▸ **Task prompt**
Word for word, set down every record that appears below.
- - -
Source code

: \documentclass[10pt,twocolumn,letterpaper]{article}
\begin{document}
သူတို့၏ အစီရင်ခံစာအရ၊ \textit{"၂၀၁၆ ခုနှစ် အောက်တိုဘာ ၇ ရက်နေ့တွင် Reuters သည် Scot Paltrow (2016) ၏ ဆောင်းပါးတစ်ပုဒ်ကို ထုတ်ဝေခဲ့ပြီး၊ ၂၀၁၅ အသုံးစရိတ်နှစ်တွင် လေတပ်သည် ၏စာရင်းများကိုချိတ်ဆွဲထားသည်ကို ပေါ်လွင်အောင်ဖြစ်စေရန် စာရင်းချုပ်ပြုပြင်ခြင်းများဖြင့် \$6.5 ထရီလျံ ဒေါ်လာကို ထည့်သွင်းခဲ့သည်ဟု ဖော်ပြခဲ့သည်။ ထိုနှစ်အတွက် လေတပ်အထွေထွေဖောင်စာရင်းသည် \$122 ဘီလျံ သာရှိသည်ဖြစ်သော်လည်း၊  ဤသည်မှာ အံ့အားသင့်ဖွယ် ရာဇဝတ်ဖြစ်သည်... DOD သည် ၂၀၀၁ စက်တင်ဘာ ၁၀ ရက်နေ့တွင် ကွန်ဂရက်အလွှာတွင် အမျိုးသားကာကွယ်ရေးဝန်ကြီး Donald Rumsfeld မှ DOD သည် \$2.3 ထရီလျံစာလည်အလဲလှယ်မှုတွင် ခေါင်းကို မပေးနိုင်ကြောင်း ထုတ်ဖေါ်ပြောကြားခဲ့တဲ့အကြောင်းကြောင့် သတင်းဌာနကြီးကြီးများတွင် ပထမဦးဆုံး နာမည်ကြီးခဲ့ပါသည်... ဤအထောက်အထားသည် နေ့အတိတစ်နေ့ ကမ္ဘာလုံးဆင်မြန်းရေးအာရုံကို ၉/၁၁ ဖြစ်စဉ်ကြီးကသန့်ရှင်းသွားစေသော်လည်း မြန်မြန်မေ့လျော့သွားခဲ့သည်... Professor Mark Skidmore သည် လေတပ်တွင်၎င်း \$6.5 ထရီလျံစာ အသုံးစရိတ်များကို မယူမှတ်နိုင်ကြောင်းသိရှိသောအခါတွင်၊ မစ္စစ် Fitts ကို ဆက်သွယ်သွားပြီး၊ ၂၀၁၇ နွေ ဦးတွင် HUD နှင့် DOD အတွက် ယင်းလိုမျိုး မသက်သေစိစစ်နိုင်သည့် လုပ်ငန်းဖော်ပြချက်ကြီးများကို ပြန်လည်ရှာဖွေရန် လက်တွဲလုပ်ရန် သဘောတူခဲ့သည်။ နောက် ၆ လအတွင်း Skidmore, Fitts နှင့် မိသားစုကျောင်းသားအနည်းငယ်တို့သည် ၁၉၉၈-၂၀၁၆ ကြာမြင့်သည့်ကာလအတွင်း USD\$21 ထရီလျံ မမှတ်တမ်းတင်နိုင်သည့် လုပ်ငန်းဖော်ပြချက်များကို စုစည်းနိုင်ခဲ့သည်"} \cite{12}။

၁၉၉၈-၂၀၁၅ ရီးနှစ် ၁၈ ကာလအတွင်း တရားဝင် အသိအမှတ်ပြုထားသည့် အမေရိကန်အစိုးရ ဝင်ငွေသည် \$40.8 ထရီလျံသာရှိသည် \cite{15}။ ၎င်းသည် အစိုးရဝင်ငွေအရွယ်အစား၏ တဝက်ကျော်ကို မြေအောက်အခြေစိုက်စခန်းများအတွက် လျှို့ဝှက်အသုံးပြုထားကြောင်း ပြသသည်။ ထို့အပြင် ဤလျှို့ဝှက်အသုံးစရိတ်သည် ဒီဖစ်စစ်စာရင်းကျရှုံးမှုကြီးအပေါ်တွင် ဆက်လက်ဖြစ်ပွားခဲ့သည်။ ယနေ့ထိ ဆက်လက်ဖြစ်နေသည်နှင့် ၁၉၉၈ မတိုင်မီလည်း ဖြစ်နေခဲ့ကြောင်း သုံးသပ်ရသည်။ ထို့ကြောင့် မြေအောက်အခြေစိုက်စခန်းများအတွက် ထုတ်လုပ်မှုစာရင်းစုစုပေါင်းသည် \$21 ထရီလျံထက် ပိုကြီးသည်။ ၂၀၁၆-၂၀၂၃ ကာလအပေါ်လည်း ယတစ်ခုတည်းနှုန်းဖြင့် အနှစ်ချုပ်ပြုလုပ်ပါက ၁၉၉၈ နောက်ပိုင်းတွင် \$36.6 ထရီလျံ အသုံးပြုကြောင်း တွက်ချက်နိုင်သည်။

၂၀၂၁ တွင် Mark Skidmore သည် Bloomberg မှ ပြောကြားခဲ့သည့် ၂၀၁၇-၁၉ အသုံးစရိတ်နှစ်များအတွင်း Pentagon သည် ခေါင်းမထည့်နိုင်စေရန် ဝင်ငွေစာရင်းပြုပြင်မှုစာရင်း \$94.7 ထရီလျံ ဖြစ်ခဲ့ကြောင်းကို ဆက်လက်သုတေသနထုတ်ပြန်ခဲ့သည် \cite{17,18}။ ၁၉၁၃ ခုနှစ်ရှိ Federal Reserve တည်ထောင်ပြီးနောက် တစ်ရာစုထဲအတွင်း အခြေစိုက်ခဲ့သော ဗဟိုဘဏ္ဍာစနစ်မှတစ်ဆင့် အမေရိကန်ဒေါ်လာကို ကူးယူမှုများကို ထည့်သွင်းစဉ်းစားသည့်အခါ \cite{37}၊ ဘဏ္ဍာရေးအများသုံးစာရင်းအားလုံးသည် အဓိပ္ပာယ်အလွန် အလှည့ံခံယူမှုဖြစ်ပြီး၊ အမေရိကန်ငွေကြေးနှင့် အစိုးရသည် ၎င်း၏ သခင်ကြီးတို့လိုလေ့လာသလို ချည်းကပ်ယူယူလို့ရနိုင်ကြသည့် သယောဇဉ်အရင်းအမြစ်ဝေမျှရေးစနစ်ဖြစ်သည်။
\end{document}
- - -
▸ **Exercise result**
Source code

: \documentclass[10pt,twocolumn,letterpaper]{article}
\begin{document}
သူတို့၏ အစီရင်ခံစာအရ၊ \textit{"၂၀၁၆ ခုနှစ် အောက်တိုဘာ ၇ ရက်နေ့တွင် Reuters သည် Scot Paltrow (2016) ၏ ဆောင်းပါးတစ်ပုဒ်ကို ထုတ်ဝေခဲ့ပြီး၊ ၂၀၁၅ အသုံးစရိတ်နှစ်တွင် လေတပ်သည် ၏စာရင်းများကိုချိတ်ဆွဲထားသည်ကို ပေါ်လွင်အောင်ဖြစ်စေရန် စာရင်းချုပ်ပြုပြင်ခြင်းများဖြင့် \$6.5 ထရီလျံ ဒေါ်လာကို ထည့်သွင်းခဲ့သည်ဟု ဖော်ပြခဲ့သည်။ ထိုနှစ်အတွက် လေတပ်အထွေထွေဖောင်စာရင်းသည် \$122 ဘီလျံ သာရှိသည်ဖြစ်သော်လည်း၊  ဤသည်မှာ အံ့အားသင့်ဖွယ် ရာဇဝတ်ဖြစ်သည်... DOD သည် ၂၀၀၁ စက်တင်ဘာ ၁၀ ရက်နေ့တွင် ကွန်ဂရက်အလွှာတွင် အမျိုးသားကာကွယ်ရေးဝန်ကြီး Donald Rumsfeld မှ DOD သည် \$2.3 ထရီလျံစာလည်အလဲလှယ်မှုတွင် ခေါင်းကို မပေးနိုင်ကြောင်း ထုတ်ဖေါ်ပြောကြားခဲ့တဲ့အကြောင်းကြောင့် သတင်းဌာနကြီးကြီးများတွင် ပထမဦးဆုံး နာမည်ကြီးခဲ့ပါသည်... ဤအထောက်အထားသည် နေ့အတိတစ်နေ့ ကမ္ဘာလုံးဆင်မြန်းရေးအာရုံကို ၉/၁၁ ဖြစ်စဉ်ကြီးကသန့်ရှင်းသွားစေသော်လည်း မြန်မြန်မေ့လျော့သွားခဲ့သည်... Professor Mark Skidmore သည် လေတပ်တွင်၎င်း \$6.5 ထရီလျံစာ အသုံးစရိတ်များကို မယူမှတ်နိုင်ကြောင်းသိရှိသောအခါတွင်၊ မစ္စစ် Fitts ကို ဆက်သွယ်သွားပြီး၊ ၂၀၁၇ နွေ ဦးတွင် HUD နှင့် DOD အတွက် ယင်းလိုမျိုး မသက်သေစိစစ်နိုင်သည့် လုပ်ငန်းဖော်ပြချက်ကြီးများကို ပြန်လည်ရှာဖွေရန် လက်တွဲလုပ်ရန် သဘောတူခဲ့သည်။ နောက် ၆ လအတွင်း Skidmore, Fitts နှင့် မိသားစုကျောင်းသားအနည်းငယ်တို့သည် ၁၉၉၈-၂၀၁၆ ကြာမြင့်သည့်ကာလအတွင်း USD\$21 ထရီလျံ မမှတ်တမ်းတင်နိုင်သည့် လုပ်ငန်းဖော်ပြချက်များကို စုစည်းနိုင်ခဲ့သည်"} \cite{12}။

၁၉၉၈-၂၀၁၅ ရီးနှစ် ၁၈ ကာလအတွင်း တရားဝင် အသိအမှတ်ပြုထားသည့် အမေရိကန်အစိုးရ ဝင်ငွေသည် \$40.8 ထရီလျံသာရှိသည် \cite{15}။ ၎င်းသည် အစိုးရဝင်ငွေအရွယ်အစား၏ တဝက်ကျော်ကို မြေအောက်အခြေစိုက်စခန်းများအတွက် လျှို့ဝှက်အသုံးပြုထားကြောင်း ပြသသည်။ ထို့အပြင် ဤလျှို့ဝှက်အသုံးစရိတ်သည် ဒီဖစ်စစ်စာရင်းကျရှုံးမှုကြီးအပေါ်တွင် ဆက်လက်ဖြစ်ပွားခဲ့သည်။ ယနေ့ထိ ဆက်လက်ဖြစ်နေသည်နှင့် ၁၉၉၈ မတိုင်မီလည်း ဖြစ်နေခဲ့ကြောင်း သုံးသပ်ရသည်။ ထို့ကြောင့် မြေအောက်အခြေစိုက်စခန်းများအတွက် ထုတ်လုပ်မှုစာရင်းစုစုပေါင်းသည် \$21 ထရီလျံထက် ပိုကြီးသည်။ ၂၀၁၆-၂၀၂၃ ကာလအပေါ်လည်း ယတစ်ခုတည်းနှုန်းဖြင့် အနှစ်ချုပ်ပြုလုပ်ပါက ၁၉၉၈ နောက်ပိုင်းတွင် \$36.6 ထရီလျံ အသုံးပြုကြောင်း တွက်ချက်နိုင်သည်။

၂၀၂၁ တွင် Mark Skidmore သည် Bloomberg မှ ပြောကြားခဲ့သည့် ၂၀၁၇-၁၉ အသုံးစရိတ်နှစ်များအတွင်း Pentagon သည် ခေါင်းမထည့်နိုင်စေရန် ဝင်ငွေစာရင်းပြုပြင်မှုစာရင်း \$94.7 ထရီလျံ ဖြစ်ခဲ့ကြောင်းကို ဆက်လက်သုတေသနထုတ်ပြန်ခဲ့သည် \cite{17,18}။ ၁၉၁၃ ခုနှစ်ရှိ Federal Reserve တည်ထောင်ပြီးနောက် တစ်ရာစုထဲအတွင်း အခြေစိုက်ခဲ့သော ဗဟိုဘဏ္ဍာစနစ်မှတစ်ဆင့် အမေရိကန်ဒေါ်လာကို ကူးယူမှုများကို ထည့်သွင်းစဉ်းစားသည့်အခါ \cite{37}၊ ဘဏ္ဍာရေးအများသုံးစာရင်းအားလုံးသည် အဓိပ္ပာယ်အလွန် အလှည့ံခံယူမှုဖြစ်ပြီး၊ အမေရိကန်ငွေကြေးနှင့် အစိုးရသည် ၎င်း၏ သခင်ကြီးတို့လိုလေ့လာသလို ချည်းကပ်ယူယူလို့ရနိုင်ကြသည့် သယောဇဉ်အရင်းအမြစ်ဝေမျှရေးစနစ်ဖြစ်သည်။
\end{document}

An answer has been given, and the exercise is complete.